YOUR INSTRUCTIONS. Below are the entries. Transcribe exactly the lines from the one with "[5](#scope)" through the one with "[9](#broadcast-message)", ends included, and leave out all others.

[Data extracted from a collection]
# # #

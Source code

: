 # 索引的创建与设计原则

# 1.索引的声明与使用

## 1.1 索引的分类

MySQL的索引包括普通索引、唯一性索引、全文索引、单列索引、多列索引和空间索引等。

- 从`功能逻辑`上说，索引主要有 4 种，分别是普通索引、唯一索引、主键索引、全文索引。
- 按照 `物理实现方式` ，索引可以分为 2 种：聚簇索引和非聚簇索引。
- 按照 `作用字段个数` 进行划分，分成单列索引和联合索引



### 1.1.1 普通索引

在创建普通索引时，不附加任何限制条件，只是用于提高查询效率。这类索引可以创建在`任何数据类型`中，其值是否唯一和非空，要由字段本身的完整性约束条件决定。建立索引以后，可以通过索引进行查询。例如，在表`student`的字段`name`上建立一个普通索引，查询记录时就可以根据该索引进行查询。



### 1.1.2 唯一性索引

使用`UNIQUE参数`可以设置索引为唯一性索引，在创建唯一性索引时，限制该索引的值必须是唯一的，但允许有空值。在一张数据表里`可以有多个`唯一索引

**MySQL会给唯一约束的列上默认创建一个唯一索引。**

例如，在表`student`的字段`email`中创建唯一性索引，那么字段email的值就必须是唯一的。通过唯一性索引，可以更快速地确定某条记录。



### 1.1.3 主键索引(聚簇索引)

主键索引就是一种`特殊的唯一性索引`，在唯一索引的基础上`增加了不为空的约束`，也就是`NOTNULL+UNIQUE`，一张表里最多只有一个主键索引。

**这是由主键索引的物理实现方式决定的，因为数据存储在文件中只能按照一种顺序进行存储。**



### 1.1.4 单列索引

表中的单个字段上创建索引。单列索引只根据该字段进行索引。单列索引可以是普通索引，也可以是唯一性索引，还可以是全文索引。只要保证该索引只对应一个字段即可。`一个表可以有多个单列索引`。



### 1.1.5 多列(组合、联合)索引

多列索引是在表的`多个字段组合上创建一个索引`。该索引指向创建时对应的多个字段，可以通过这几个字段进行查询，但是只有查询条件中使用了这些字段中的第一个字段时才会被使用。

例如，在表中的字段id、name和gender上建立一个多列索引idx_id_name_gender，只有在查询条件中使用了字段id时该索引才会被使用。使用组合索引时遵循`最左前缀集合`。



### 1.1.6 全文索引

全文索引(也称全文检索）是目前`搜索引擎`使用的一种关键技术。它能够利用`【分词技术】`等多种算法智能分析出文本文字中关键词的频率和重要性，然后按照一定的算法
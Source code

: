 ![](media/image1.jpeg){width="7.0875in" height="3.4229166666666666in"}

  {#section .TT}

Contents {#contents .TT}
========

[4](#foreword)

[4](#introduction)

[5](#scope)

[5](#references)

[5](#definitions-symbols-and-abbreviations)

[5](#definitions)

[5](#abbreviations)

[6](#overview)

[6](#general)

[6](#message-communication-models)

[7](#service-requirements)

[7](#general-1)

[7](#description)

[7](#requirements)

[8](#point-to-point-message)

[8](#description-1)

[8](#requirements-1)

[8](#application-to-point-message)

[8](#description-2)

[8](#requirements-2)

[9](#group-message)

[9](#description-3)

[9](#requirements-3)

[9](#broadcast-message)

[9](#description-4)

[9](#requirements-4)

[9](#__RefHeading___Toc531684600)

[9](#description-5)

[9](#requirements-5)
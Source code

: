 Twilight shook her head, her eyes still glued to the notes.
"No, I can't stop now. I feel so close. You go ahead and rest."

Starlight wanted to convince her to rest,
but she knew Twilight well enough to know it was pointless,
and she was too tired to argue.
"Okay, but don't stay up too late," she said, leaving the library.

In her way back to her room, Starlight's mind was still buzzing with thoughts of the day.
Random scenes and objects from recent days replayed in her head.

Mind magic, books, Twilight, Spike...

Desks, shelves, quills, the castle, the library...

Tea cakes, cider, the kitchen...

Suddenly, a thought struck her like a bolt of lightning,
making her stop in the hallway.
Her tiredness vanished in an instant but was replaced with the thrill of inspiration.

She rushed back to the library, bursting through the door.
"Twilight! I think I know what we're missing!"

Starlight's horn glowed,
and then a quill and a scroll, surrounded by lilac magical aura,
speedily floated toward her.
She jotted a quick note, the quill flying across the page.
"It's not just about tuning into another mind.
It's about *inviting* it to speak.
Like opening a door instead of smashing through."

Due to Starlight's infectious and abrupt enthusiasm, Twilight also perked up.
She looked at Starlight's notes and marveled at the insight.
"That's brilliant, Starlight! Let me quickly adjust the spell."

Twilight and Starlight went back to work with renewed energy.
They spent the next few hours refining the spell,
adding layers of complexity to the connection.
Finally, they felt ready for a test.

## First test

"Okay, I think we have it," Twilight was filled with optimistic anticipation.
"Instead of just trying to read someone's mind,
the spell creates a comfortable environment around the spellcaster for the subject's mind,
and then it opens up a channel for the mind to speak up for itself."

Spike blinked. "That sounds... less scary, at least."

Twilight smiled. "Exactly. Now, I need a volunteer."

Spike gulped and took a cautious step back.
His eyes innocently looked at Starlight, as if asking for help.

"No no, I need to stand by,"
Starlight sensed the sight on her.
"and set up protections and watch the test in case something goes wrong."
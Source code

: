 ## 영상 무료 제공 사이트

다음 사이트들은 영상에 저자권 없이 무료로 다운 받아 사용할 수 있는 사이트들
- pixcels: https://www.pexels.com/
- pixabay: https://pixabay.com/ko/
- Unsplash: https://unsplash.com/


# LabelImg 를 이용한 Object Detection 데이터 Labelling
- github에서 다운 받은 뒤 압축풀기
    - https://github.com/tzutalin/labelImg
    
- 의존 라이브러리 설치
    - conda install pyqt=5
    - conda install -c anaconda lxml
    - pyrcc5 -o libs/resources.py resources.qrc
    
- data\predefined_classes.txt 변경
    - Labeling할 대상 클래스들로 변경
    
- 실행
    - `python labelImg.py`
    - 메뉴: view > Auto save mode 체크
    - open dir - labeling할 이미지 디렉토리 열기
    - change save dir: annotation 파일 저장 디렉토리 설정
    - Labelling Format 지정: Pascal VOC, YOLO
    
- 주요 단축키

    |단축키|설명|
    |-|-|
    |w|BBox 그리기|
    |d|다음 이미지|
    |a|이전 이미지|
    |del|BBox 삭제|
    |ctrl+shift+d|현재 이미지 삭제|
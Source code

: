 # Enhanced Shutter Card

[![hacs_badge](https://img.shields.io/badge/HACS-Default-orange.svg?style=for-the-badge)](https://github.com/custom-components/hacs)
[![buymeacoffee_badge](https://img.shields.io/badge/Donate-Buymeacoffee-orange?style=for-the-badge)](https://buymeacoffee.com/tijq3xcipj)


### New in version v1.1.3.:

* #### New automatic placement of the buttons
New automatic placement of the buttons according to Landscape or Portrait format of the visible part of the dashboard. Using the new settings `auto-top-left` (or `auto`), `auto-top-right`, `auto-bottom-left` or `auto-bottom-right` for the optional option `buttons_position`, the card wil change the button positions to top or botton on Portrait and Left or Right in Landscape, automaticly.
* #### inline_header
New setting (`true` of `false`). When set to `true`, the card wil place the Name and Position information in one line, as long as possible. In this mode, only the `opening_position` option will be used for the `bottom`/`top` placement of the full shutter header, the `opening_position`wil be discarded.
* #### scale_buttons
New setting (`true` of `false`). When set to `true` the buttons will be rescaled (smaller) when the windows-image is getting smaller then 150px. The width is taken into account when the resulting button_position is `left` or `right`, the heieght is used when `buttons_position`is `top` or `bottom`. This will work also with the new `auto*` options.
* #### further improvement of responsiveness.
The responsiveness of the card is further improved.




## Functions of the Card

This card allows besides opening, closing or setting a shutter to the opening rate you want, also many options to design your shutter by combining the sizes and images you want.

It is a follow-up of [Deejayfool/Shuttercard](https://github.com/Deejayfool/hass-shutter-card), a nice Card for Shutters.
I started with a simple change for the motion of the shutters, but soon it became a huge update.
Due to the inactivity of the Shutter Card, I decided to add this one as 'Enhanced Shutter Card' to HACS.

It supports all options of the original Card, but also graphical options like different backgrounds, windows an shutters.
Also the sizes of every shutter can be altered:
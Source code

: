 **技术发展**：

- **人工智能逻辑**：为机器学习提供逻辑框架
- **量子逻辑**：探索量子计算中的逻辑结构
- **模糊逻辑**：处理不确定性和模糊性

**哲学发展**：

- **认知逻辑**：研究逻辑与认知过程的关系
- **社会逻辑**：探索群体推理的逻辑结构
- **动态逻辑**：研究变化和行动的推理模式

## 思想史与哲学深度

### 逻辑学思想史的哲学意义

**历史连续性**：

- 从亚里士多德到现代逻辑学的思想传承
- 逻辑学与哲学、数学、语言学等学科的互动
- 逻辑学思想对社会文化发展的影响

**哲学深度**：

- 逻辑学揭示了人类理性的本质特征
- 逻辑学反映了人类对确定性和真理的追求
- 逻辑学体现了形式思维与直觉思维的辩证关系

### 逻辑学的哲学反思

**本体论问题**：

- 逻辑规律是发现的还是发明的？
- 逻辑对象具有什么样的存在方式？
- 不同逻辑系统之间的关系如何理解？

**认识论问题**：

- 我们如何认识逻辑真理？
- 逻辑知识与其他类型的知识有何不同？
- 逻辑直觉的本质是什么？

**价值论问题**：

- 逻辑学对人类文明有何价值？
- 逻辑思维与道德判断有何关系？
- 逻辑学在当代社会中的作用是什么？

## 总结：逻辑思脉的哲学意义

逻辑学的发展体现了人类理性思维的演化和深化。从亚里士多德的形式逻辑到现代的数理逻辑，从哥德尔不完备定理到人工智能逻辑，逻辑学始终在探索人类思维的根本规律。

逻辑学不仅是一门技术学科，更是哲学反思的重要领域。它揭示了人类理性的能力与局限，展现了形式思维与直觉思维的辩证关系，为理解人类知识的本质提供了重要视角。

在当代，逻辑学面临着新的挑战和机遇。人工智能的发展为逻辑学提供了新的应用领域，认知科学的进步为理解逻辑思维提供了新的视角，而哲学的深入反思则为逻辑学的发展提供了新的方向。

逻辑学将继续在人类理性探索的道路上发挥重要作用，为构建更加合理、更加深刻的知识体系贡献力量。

# # #

THE ANSWER.
[5](#scope)

[5](#references)

[5](#definitions-symbols-and-abbreviations)

[5](#definitions)

[5](#abbreviations)

[6](#overview)

[6](#general)

[6](#message-communication-models)

[7](#service-requirements)

[7](#general-1)

[7](#description)

[7](#requirements)

[8](#point-to-point-message)

[8](#description-1)

[8](#requirements-1)

[8](#application-to-point-message)

[8](#description-2)

[8](#requirements-2)

[9](#group-message)

[9](#description-3)

[9](#requirements-3)

[9](#broadcast-message)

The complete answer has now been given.